I like old buildings, and wish they would stay up forever. Each time I see an old structure get torn down, I always feel sad inside as I feel they are getting rid of the history of the area.
I don’t understand why a lot of people don’t feel the same way I do about older buildings, or why kids today buy Ikea branded items instead of antiques. There is no doubt that the older buildings and family homes have a soul. Walk inside and you can feel the change in the atmosphere, like you’re stepping back in time and leaving the modern world behind.
I believe that when people die a part of their energy is imprinted in houses or on personal belongings. John Gillies, from the House of Gillies, as I call them had to make a decision and sell his most cherished holdings which was Gillies Mills on May 18th, 1871 and henceforth after it was called Herron’s Mills. I have no idea how he did that and as I write this utter grief fills me. There is something about a place that was once busy but has since been vacant and I know much of what is weighing me down right now is not mine to carry. But as Winston Churchhill said: “We shape our buildings therefore they shape us.”

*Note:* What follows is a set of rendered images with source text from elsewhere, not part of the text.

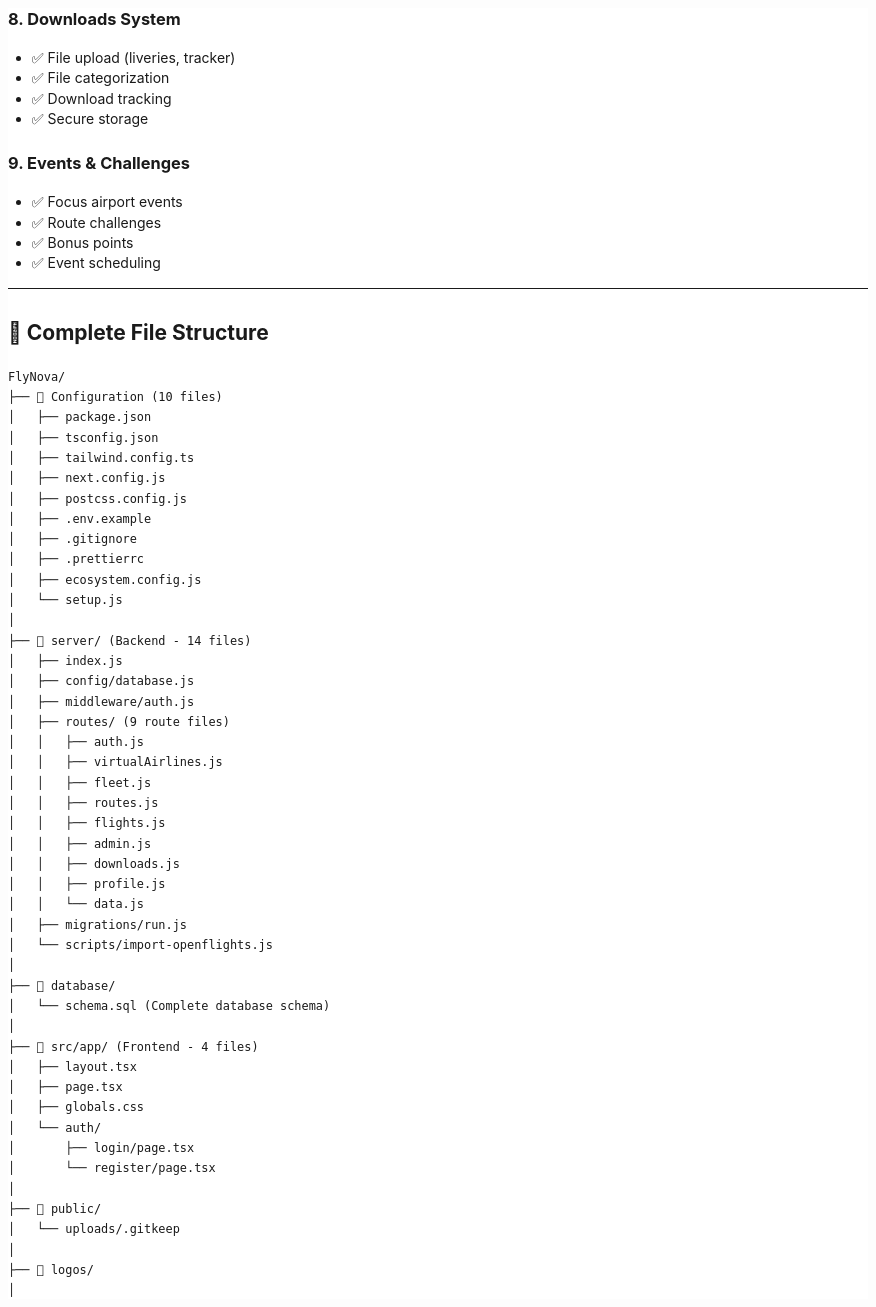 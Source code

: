 ### 8. **Downloads System**
- ✅ File upload (liveries, tracker)
- ✅ File categorization
- ✅ Download tracking
- ✅ Secure storage

### 9. **Events & Challenges**
- ✅ Focus airport events
- ✅ Route challenges
- ✅ Bonus points
- ✅ Event scheduling

---

## 📁 Complete File Structure

```
FlyNova/
├── 📄 Configuration (10 files)
│   ├── package.json
│   ├── tsconfig.json
│   ├── tailwind.config.ts
│   ├── next.config.js
│   ├── postcss.config.js
│   ├── .env.example
│   ├── .gitignore
│   ├── .prettierrc
│   ├── ecosystem.config.js
│   └── setup.js
│
├── 📁 server/ (Backend - 14 files)
│   ├── index.js
│   ├── config/database.js
│   ├── middleware/auth.js
│   ├── routes/ (9 route files)
│   │   ├── auth.js
│   │   ├── virtualAirlines.js
│   │   ├── fleet.js
│   │   ├── routes.js
│   │   ├── flights.js
│   │   ├── admin.js
│   │   ├── downloads.js
│   │   ├── profile.js
│   │   └── data.js
│   ├── migrations/run.js
│   └── scripts/import-openflights.js
│
├── 📁 database/
│   └── schema.sql (Complete database schema)
│
├── 📁 src/app/ (Frontend - 4 files)
│   ├── layout.tsx
│   ├── page.tsx
│   ├── globals.css
│   └── auth/
│       ├── login/page.tsx
│       └── register/page.tsx
│
├── 📁 public/
│   └── uploads/.gitkeep
│
├── 📁 logos/
│
```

Herron’s Mills, having now almost entirely disappeared save for a couple original buildings, was once one of the more flourishing industrial centres of this area. Though some remnants of the former village can still be found, almost all traces of this once bustling location have been lost to time
It was 1821 and 10-year-old John Gillies found himself aboard the David of London along with his parents, James and Helen. Their ship was making its way from Greenock, Scotland to Quebec, Canada. Three of the 364 Scottish passengers died during the trip, while another four were born. The passengers had paid their own way to Canada to become part of the Canadian government’s immigration plan which offered immigrants 100 acres of land and free transportation to it from Quebec City.
Fourty days later, the Gillies had made it by boat, foot and cart, to New Lanark. There, John Gillies learned how to clear the land and build a home as his family began building their future in Canada.
By 1840, John Gillies had a plan. He obtained his own land plot near the Clyde River and 100 adjoining acres. It was here that he and his wife Mary built a home and sawmill. Some say that he travelled the 55 miles from Brockville to Lanark with the 90-pound saw on his back.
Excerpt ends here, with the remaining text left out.